What Is Video Capsule Endoscopy?
If your gastroenterologist suspects there may be an issue and needs to look at your digestive tract, they may order a diagnostic procedure known as video capsule endoscopy. A small wireless camera is contained inside the capsule, which you swallow. It is a non-invasive way for your healthcare provider to see the inner workings of your gastrointestinal tract. Once you swallow the capsule, the miniature camera will take thousands of pictures for your physician to evaluate. This differs significantly from a typical upper endoscopy, where a patient is put under anesthesia, and a thin tube is inserted into their throat to provide images of the upper gastrointestinal tract. The video capsule endoscopy can provide far more comprehensive views of the entire gastrointestinal tract as opposed to upper endoscopy and colonoscopy.
Why Is a Video Capsule Endoscopy Performed?
There are many reasons why your gastroenterologist may order a capsule endoscopy. It is an exceptional diagnostic tool with the capability of confirming diagnoses or finding problems in the digestive tract. Some reasons a video capsule endoscopy may be performed are:
- Cancer diagnosis. The endoscopy can help show signs of colon cancer or other tumors located in the digestive tract.
- Gastrointestinal bleeding. This is the most common reason a video capsule endoscopy is ordered. The camera can examine any unexplained bleeding.
- Polyp screening. If your physician feels you may be at risk for colon cancer, a capsule endoscopy can check for polyps.
- Celiac disease. The capsule camera can detect the body’s immune response to gluten and can confirm a celiac diagnosis.
- Inflammatory bowel disease. Because the capsule travels the length of the GI tract, it can look for both ulcerative colitis, which affects the colon, or Crohn’s disease, which can cause inflammation to the entire digestive tract.
How Do You Prepare for a Video Capsule Endoscopy?

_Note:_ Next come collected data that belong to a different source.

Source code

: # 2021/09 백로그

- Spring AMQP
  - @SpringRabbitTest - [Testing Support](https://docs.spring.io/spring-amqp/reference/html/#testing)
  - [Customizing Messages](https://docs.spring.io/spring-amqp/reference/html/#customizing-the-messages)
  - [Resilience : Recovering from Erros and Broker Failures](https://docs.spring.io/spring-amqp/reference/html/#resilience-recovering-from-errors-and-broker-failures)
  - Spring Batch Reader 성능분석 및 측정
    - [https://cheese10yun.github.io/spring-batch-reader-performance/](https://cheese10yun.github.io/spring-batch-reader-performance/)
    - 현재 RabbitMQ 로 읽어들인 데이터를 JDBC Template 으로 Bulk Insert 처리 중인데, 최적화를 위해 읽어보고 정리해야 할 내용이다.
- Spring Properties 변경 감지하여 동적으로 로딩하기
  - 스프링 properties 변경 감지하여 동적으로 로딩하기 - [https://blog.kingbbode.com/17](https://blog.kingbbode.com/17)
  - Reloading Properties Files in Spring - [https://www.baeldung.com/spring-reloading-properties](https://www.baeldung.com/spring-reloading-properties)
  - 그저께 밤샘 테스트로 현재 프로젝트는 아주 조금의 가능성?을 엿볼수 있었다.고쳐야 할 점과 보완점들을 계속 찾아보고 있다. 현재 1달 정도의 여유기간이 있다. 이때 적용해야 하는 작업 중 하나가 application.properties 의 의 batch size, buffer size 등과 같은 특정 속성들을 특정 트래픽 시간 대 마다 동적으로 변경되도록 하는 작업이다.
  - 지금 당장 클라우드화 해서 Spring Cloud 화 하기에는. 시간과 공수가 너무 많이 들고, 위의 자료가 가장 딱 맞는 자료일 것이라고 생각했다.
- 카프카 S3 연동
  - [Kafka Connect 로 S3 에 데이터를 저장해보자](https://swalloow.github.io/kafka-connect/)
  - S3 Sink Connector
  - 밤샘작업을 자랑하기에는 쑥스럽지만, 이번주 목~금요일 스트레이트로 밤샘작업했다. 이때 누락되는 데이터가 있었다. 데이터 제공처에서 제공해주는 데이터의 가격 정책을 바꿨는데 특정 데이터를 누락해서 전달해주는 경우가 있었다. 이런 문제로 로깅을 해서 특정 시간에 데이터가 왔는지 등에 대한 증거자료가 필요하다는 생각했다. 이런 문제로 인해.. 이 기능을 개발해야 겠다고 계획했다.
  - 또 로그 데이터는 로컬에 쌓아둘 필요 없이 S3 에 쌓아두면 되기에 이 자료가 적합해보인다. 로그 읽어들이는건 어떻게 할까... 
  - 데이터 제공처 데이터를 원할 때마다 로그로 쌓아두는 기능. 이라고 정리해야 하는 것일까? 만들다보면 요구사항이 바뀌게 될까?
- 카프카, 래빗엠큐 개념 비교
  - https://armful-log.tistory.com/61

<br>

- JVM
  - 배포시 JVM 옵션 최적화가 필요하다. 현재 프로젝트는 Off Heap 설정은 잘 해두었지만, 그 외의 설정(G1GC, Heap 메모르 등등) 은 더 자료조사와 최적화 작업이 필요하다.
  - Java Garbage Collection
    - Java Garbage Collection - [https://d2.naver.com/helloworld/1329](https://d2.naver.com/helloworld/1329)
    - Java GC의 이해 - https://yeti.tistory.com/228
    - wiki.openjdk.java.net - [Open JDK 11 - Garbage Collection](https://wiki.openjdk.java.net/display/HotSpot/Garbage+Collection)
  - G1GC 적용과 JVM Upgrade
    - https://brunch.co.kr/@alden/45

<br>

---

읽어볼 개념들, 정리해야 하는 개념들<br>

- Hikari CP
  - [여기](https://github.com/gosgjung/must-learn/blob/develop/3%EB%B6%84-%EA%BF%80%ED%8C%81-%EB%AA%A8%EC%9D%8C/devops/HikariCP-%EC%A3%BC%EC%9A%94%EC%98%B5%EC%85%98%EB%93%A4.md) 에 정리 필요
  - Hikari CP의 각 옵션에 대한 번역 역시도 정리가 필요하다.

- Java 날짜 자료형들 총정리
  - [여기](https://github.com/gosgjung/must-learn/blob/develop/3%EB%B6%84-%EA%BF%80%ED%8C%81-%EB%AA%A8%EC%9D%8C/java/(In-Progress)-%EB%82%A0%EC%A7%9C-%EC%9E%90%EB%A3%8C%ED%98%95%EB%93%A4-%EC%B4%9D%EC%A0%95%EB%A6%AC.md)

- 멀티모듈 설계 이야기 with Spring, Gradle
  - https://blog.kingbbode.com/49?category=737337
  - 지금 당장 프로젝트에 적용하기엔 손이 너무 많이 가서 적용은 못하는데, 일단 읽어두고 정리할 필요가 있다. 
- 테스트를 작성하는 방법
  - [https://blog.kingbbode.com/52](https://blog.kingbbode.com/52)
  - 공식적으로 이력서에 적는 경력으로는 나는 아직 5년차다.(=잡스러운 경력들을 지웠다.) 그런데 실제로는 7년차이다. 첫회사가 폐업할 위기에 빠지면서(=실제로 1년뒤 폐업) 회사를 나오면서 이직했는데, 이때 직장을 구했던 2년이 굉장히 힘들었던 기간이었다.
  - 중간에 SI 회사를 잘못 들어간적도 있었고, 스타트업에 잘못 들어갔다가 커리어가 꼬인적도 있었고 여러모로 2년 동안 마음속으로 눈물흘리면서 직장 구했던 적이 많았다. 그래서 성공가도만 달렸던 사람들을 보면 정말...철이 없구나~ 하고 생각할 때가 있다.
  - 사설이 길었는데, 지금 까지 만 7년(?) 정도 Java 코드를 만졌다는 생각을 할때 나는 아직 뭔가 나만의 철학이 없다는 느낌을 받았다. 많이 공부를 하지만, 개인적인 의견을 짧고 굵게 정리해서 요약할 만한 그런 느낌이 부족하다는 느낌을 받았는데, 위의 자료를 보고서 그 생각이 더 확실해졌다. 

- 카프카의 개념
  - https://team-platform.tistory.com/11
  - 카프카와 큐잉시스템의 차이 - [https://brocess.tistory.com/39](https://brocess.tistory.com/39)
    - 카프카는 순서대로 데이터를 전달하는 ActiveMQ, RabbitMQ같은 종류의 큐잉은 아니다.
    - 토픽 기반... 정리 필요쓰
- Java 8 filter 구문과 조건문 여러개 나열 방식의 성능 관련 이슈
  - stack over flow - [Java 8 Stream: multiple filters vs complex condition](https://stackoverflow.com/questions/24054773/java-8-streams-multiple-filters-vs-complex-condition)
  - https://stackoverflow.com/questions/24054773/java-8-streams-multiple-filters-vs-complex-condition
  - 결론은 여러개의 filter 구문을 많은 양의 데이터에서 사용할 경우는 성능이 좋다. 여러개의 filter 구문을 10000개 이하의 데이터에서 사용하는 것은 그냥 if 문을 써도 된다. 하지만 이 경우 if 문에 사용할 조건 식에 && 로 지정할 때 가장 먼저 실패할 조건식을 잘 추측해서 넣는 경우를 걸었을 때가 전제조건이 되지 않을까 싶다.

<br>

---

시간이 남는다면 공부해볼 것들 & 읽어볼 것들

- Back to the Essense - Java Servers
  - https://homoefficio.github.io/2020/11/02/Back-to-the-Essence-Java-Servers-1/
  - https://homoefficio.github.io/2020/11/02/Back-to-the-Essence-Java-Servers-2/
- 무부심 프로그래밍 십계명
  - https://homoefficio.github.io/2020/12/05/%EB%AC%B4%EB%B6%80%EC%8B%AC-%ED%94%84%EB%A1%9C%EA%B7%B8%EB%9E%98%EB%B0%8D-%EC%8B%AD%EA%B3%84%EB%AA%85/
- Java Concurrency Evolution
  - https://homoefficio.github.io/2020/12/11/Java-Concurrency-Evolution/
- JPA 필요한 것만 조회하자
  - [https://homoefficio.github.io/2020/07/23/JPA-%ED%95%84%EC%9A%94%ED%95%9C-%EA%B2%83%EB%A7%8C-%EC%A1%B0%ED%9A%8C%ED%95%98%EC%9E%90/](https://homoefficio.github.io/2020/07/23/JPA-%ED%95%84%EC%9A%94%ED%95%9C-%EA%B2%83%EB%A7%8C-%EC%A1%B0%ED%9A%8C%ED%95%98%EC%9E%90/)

Unlike colonoscopy, which requires at least a day’s worth of preparation, preparing for a capsule endoscopy is quite simple. However, following your physician’s orders to the letter is imperative. Generally, your physician will ask you to refrain from eating or drinking 12 hours or more before the procedure. Your gastroenterologist may also provide you with a laxative capsule in order to clear the small intestine, which will improve pictures. Your physician may also ask you to refrain from taking medications that may interfere with the test.
Video capsule endoscopy is a relatively quick outpatient procedure, and you’ll go home the same day. However, you’ll be advised to refrain from exercising or strenuous activity until the capsule has passed.
What Is Expected with a Video Capsule Endoscopy?
Before your endoscopy, your health team will go over all the steps of the procedure beforehand. Some video devices are different. You may be asked to wear adhesive patches with small antennas around your abdomen, or you may have a belt secured to your abdomen that will record the camera’s pictures.
Once either your patches or belt is attached, you then swallow the capsule with water. Afterward, you can go on about your day (avoiding strenuous activities).
After you swallow the capsule, you’ll need to wait two hours to resume any food or beverage consumption. Your doctor will likely advise clear liquids only at first. After four hours, you’re allowed to have a snack or a light lunch.
After eight hours have passed, the procedure is complete. The procedure may end earlier if you pass the video capsule via a bowel movement. When either one of these events occurs, you can remove the patches or belt from your body and pack them up, following your doctor’s orders.
As everyone’s digestive system is different, the video capsule may not pass in a bowel movement after eight hours. Keep an eye on when the capsule does pass through your system. If you do not see the capsule within two weeks, let your doctor know. You should have the results of your tests within a few days to a week. The video in the capsule takes thousands of photos, which your gastroenterologist will review for any abnormalities in your GI tract.
Are There Any Risks with a Video Capsule Endoscopy?
As a video capsule endoscopy is a non-invasive procedure, there are few risks associated with the test. However, there is a slight chance that the capsule will not pass through the digestive tract (this is why you should let your physician know if you do not see the capsule pass in your stool).
This typically only occurs in those who have a significant narrowing of the GI tract due to a condition, such as a tumor or polyp, Crohn’s disease or ulcerative colitis flare-ups, or a surgery that has narrowed the tract. If your doctor believes that the video capsule may be at risk of getting stuck, they may order a CT or MRI scan. Corticosteroids can reduce inflammation, so the test can be performed. Your physician may also test the size of your GI tract with a patency capsule. If this benign capsule passes through your digestive tract, then you are ready for your video capsule endoscopy.